VARESE Primo maggio, negozi aperti o chiusi? Varese si divide. Alcuni commercianti, come da tradizione, terranno le saracinesche abbassate. Altri approfitteranno delle liberalizzazioni per tenere aperto e fare affari. I varesini si dividono sulla festa dei lavoratori. Nessuna distinzione tra megastore e boutique, centri commerciali e supermercati. Ognuno ha pensato per sé, seguendo le indicazioni delle associazioni di categoria.«Abbiamo lasciato la decisione alla discrezionalità dei singoli – spiega Graziella Roncati Pomi di Confesercenti – per quanto ci riguarda ognuno potrà, in base alle disponibilità economiche, decidere se festeggiare il primo maggio in famiglia o andare a lavorare». La maggior parte dei negozianti del centro ha optato quindi per la chiusura. «Che era un po’ quello che ci aspettavamo – aggiunge – Purtroppo le liberalizzazioni stanno pesando, e non poco, sulle attività commerciali.  Soprattutto in termini di costo del personale. Non tutti sono in gradi di sostenere economicamente le aperture domenicali, figuriamoci poi se devono anche garantire le aperture “straordinarie”. Almeno il primo maggio era scontato che chiudessero». In un periodo poi di grande crisi e calo dei consumi, per molti non vale la pena tenere le saracinesche alzate e pagare gli straordinari al personale.
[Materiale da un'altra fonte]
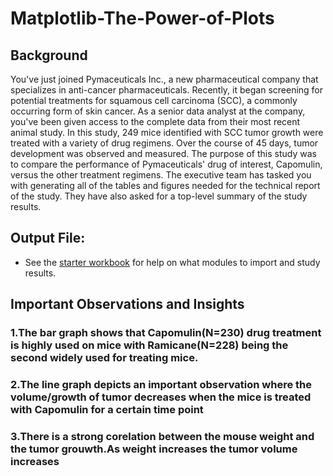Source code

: # Matplotlib-The-Power-of-Plots

## Background
You've just  joined Pymaceuticals Inc., a new pharmaceutical company that specializes in anti-cancer pharmaceuticals. Recently, it began screening for potential treatments for squamous cell carcinoma (SCC), a commonly occurring form of skin cancer.
As a senior data analyst at the company, you've been given access to the complete data from their most recent animal study. In this study, 249 mice identified with SCC tumor growth were treated with a variety of drug regimens. Over the course of 45 days, tumor development was observed and measured. The purpose of this study was to compare the performance of Pymaceuticals' drug of interest, Capomulin, versus the other treatment regimens.
The executive team has tasked you with generating all of the tables and figures needed for the technical report of the study. They have also asked for a top-level summary of the study results.

## Output File:

* See the [starter workbook](pymaceuticals_starter.ipynb) for help on what modules to import and study results.

## Important Observations and Insights 

### 1.The bar graph shows that Capomulin(N=230) drug treatment is highly used on mice with Ramicane(N=228) being the second widely used for treating mice.

### 2.The line graph depicts an important observation where the volume/growth of tumor decreases when the mice is treated with Capomulin for a certain time point

### 3.There is a strong corelation between the mouse weight and the tumor grouwth.As weight increases the tumor volume increases
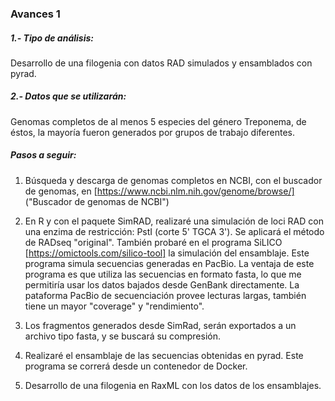 ### Avances 1

##### 1.- Tipo de análisis:

Desarrollo de una filogenia con datos RAD simulados y ensamblados con pyrad.

##### 2.- Datos que se utilizarán:

Genomas completos de al menos 5 especies del género Treponema, de éstos, la mayoría fueron generados por grupos de trabajo diferentes.

##### Pasos a seguir:

1. Búsqueda y descarga de genomas completos en NCBI, con el buscador de genomas, en [https://www.ncbi.nlm.nih.gov/genome/browse/] ("Buscador de genomas de NCBI")

2. En R y con el paquete SimRAD, realizaré una simulación de loci RAD con una enzima de restricción: PstI (corte 5' TGCA 3'). Se aplicará  el método de RADseq "original".
 También probaré en el programa SiLICO [https://omictools.com/silico-tool] la simulación del ensamblaje. Este programa simula secuencias    generadas en PacBio. La ventaja de este programa es que utiliza las secuencias en formato fasta, lo que me permitiría usar los datos bajados desde GenBank directamente. La pataforma PacBio de secuenciación provee lecturas largas, también tiene un mayor "coverage" y "rendimiento". 

3. Los fragmentos generados desde SimRad, serán exportados a un archivo tipo fasta, y se buscará su compresión.

4. Realizaré el ensamblaje de las secuencias obtenidas en pyrad. Este programa se correrá desde un contenedor de Docker.

5. Desarrollo de una filogenia en RaxML con los datos de los ensamblajes. 
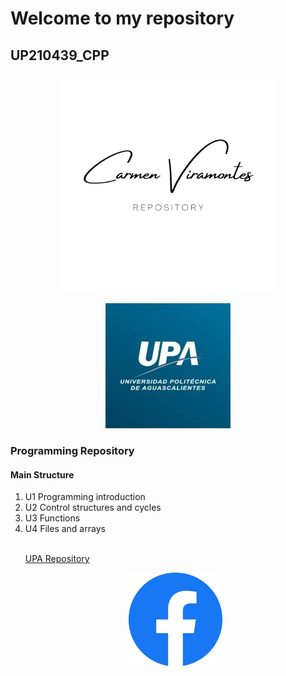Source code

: <h1> Welcome to my repository
<h2> UP210439_CPP</h1>
<p align="center">
<img src="/imagenes/logop.png" width="350">
<p align="center">
<a href="https://upa.edu.mx/">
<img src="/imagenes/images.jpeg" width="200">
<a/>
<p/>
<h3>Programming Repository</h2>
<h4>Main Structure</h3>
<ol>
<li>U1 Programming introduction</li>
<li>U2 Control structures and cycles</li>
<li>U3 Functions</li>
<li>U4 Files and arrays</li>
<br>
<p>
<a href="https://github.com/UPA-ISC/ProgramacionCpp"> UPA Repository</a>
</p>
<p align="center">
<a href="https://www.facebook.com/carmen.viramontes.71/about_details">
<img src="/imagenes/fc.png" width="150">
<a/>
I costi rischiano di essere superiori ai guadagni. Il ragionamento non vale però solo per le boutique e

i piccoli negozi. A restare chiusi domani saranno anche alcuni “big”. Il centro commerciale Le Corti, per esempio, resterà chiuso. E, tra i supermercati, anche Esselunga, Coop e Carrefour faranno festa. A restare aperti saranno invece i “soliti”. I megastore e i centri commerciali che dal via libera al decreto liberalizzazioni non hanno mai saltato un’apertura.Nel centro città, lavoreranno i dipendenti di Coin e Oviesse. In periferia invece quelli del centro commerciale Belforte e i punti vendita della catena di supermercati Tigros (dalle 8 alle 13). «Comprensibile anche questa scelta – aggiunge Roncati Pomi – Chi ha la possibilità di pagare il personale è avvantaggiato ed è giusto che ne approfitti. È qui però che dovrebbero entrare in gioco delle regole che mettano dei paletti, altrimenti si verificherà quello che tanto temevamo con le liberalizzazioni». Cioè che le attività più piccole verranno schiacciate dalle grandi. «L’anarchia non aiuterà il commercio e i consumi a riprendersi – conclude – E non aiuterà le piccole attività a superare indenni la crisi». Domani sarà, dunque, una sorta di banco di prova per verificare se davvero aprire i negozi nei giorni di festa serva a smuovere i consumi. O se, chi non ha soldi da spendere in settimana, tanto meno li ha in occasione delle feste.